Toyota vient d’annoncer aujourd’hui qu’il étendait sa collaboration avec le spécialiste du VTC Uber, via un investissement de l’ordre de 430 millions d’euros dans le groupe dirigé par Dara Khosrowshahi. Il y a deux ans, Toyota avait déjà investi dans Uber, mais le montant de l’opération n’a jamais été rendu public.

Ce nouveau rapprochement concerne les programmes d’autonomisation des véhicules et le développement des offres dites MaaS pour « Mobility as a Service ». Le volet technologique du projet prévoit notamment une combinaison du système ATS (Autonomous Driving System) d’Uber avec le module de sécurité Guardian de Toyota. Une fois l’intégration aboutie, les tests seront menés sur une flotte de minivans Toyota Sienna qui évolueront dans l’environnement « Autono-MaaS », appliqué aux services proposés par Uber et à la plateforme de mobilités de Toyota (MSPF). L’horizon 2021 est avancé dans un communiqué du groupe japonais. Il convient de noter que Toyota et Uber n’excluent pas que des flottes de cette nature puissent aussi être exploitées par des partenaires opérateurs tiers.

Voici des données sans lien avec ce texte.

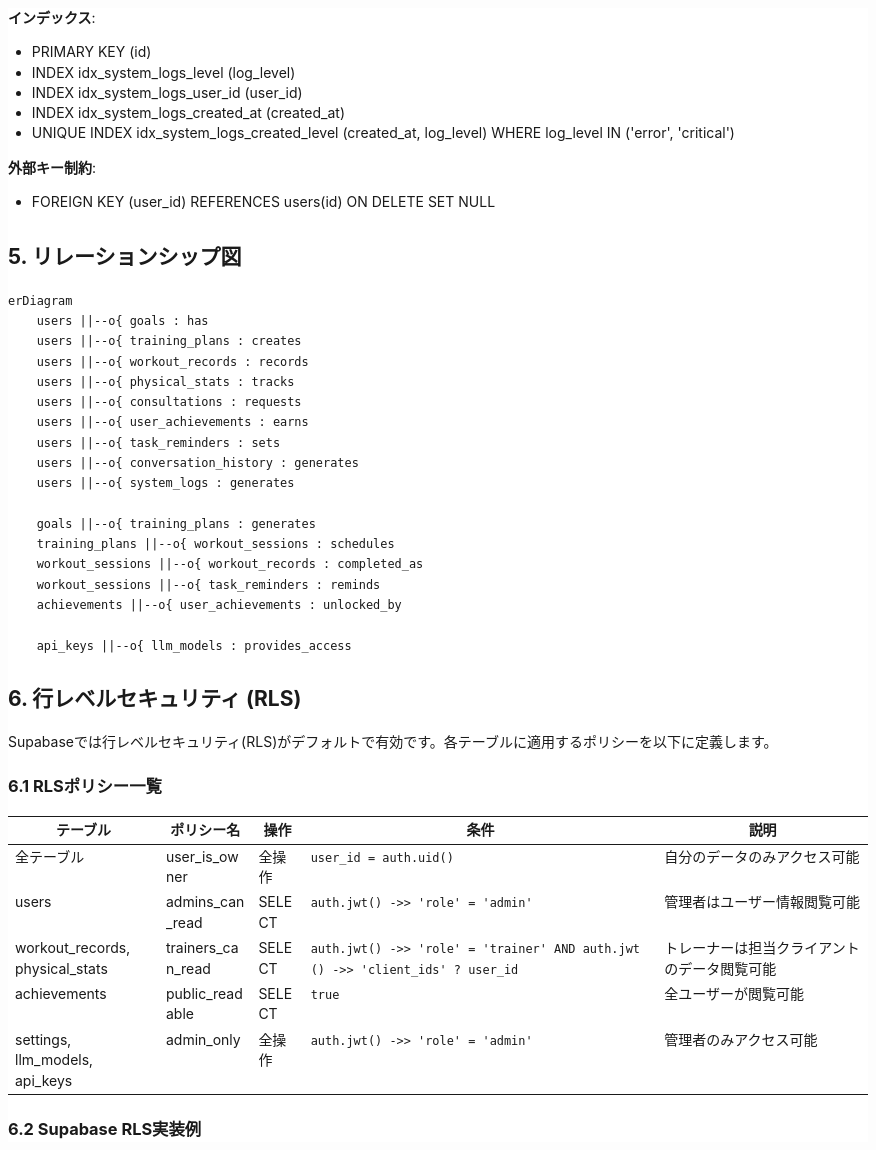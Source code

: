 **インデックス**:
- PRIMARY KEY (id)
- INDEX idx_system_logs_level (log_level)
- INDEX idx_system_logs_user_id (user_id)
- INDEX idx_system_logs_created_at (created_at)
- UNIQUE INDEX idx_system_logs_created_level (created_at, log_level) WHERE log_level IN ('error', 'critical')

**外部キー制約**:
- FOREIGN KEY (user_id) REFERENCES users(id) ON DELETE SET NULL

## 5. リレーションシップ図

```mermaid
erDiagram
    users ||--o{ goals : has
    users ||--o{ training_plans : creates
    users ||--o{ workout_records : records
    users ||--o{ physical_stats : tracks
    users ||--o{ consultations : requests
    users ||--o{ user_achievements : earns
    users ||--o{ task_reminders : sets
    users ||--o{ conversation_history : generates
    users ||--o{ system_logs : generates

    goals ||--o{ training_plans : generates
    training_plans ||--o{ workout_sessions : schedules
    workout_sessions ||--o{ workout_records : completed_as
    workout_sessions ||--o{ task_reminders : reminds
    achievements ||--o{ user_achievements : unlocked_by

    api_keys ||--o{ llm_models : provides_access
```

## 6. 行レベルセキュリティ (RLS)

Supabaseでは行レベルセキュリティ(RLS)がデフォルトで有効です。各テーブルに適用するポリシーを以下に定義します。

### 6.1 RLSポリシー一覧

| テーブル | ポリシー名 | 操作 | 条件 | 説明 |
|---------|----------|------|------|------|
| 全テーブル | user_is_owner | 全操作 | `user_id = auth.uid()` | 自分のデータのみアクセス可能 |
| users | admins_can_read | SELECT | `auth.jwt() ->> 'role' = 'admin'` | 管理者はユーザー情報閲覧可能 |
| workout_records, physical_stats | trainers_can_read | SELECT | `auth.jwt() ->> 'role' = 'trainer' AND auth.jwt() ->> 'client_ids' ? user_id` | トレーナーは担当クライアントのデータ閲覧可能 |
| achievements | public_readable | SELECT | `true` | 全ユーザーが閲覧可能 |
| settings, llm_models, api_keys | admin_only | 全操作 | `auth.jwt() ->> 'role' = 'admin'` | 管理者のみアクセス可能 |

### 6.2 Supabase RLS実装例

« Cet accord est le premier de cette nature pour Uber et il marque notre engagement pour introduire des technologies de premier ordre dans nos dispositifs, notamment sous l’angle de la sécurité où chacun sait que Toyota fait figure de référence », commente Dara Khosrowshahi. Pour Shigeki Tomoyama, vice-président exécutif de TMC et président de Toyota Connected Company, « cet investissement est un jalon important de notre transformation en un groupe de mobilités et cela va nous permettre de garder un rythme soutenu dans le développement de solutions de mobilités avancées en toute sécurité ».

Pour les observateurs, cette collaboration traduit la nouvelle politique d’Uber depuis l’arrivée de Dara Khosrowshahi à sa tête, à savoir une démarche plus ouverte et plus ancrée dans la sécurité, en dépit d’une culture de time-to-market très rapide. L’accident survenu en Arizona a laissé des traces. Rappelons que Uber a déjà noué des accords avec Volvo ou Daimler par exemple. Par ailleurs, il semblerait que Toyota souhaite se repositionner aux avant-postes sur le dossier du véhicule autonome. Depuis l’été, il multiplie ainsi les annonces et prises de parole dans ce domaine.